This is an appeal from an order authorizing a sentence modification. Sally Jean Murray was sentenced to serve 365 days, with credit for one day served, in a county work release program, a form of partial confinement. After serving part of her sentence, Murray filed a motion asking the court to permit her to serve the remainder of the sentence in home detention, a different form of partial confinement. The trial court, relying on its inherent authority, granted Murray’s motion. The State appeals. Based on State v. Shove, 113 Wn.2d 83, 776 P.2d 132 (1989), we reverse.
*520FACTS
Sally Jean Murray was an attorney licensed to practice law in Washington State. Murray was charged with seven counts of theft after embezzling $70,063.89 from her clients. Murray and the State entered a plea agreement whereby the State agreed to dismiss two counts of first degree theft and one count of second degree theft in return for Murray’s promise to join in the State’s sentence recommendation of 12 months’ incarceration with 30 days converted to community service. On November 17, 2000, Murray pleaded guilty to four counts of first degree theft. On March 16, 2001, she was sentenced to 365 days in the King County jail, followed by 12 months of community supervision upon her release.1 The trial court rejected home detention, but authorized Murray to serve her time in a work release facility. The order did not provide for alternative forms of partial confinement, nor did it provide for movement from work release to home detention. On April 30, 2001, Murray requested that her sentence be modified to allow for home detention. The court denied her motion. Murray began serving her sentence on April 30, 2001.

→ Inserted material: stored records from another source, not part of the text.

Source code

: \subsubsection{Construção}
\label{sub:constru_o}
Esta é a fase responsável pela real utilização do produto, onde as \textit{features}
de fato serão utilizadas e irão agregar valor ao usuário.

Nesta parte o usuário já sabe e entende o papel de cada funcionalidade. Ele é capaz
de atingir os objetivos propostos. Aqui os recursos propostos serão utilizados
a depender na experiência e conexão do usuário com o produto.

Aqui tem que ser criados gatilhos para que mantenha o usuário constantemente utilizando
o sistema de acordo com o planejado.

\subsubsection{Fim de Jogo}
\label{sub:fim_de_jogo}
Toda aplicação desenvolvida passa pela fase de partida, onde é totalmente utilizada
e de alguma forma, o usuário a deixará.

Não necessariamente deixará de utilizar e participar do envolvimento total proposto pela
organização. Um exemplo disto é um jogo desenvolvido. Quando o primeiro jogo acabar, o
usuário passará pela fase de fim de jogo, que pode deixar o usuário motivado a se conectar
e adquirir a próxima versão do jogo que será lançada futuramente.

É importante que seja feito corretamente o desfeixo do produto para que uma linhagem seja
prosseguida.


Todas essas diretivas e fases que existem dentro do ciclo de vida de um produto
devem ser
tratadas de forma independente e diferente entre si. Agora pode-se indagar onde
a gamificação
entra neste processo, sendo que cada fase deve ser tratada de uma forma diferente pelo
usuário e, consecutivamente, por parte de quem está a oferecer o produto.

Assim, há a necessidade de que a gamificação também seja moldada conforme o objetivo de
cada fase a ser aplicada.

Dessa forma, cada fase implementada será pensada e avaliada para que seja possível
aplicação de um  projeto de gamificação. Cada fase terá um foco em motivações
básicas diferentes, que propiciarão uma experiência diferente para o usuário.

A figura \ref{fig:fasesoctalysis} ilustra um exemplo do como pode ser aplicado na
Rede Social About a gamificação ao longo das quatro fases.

On October 15, 2001, Murray again filed a motion requesting she be allowed to finish her sentence in home detention. Over the State’s objection that postjudgment modification of Murray’s sentence exceeded the court’s authority and breached her plea agreement, the trial court granted Murray’s motion, ruling that it had inherent authority to grant electronic home monitoring. On October 16, 2001, the State filed a notice of appeal of the trial court’s modification of Murray’s sentence and an emergency motion to stay execution of her sentence pending appeal. On October 30, 2001, a court commissioner denied the State’s motion for an emergency stay of the trial court’s modifica*521tion of Murray’s sentence.2 The State appeals the trial court’s authorization of Murray’s sentence modification as exceeding its authority under former RCW 9.94A.150 (2000) and as a breach of Murray’s plea agreement.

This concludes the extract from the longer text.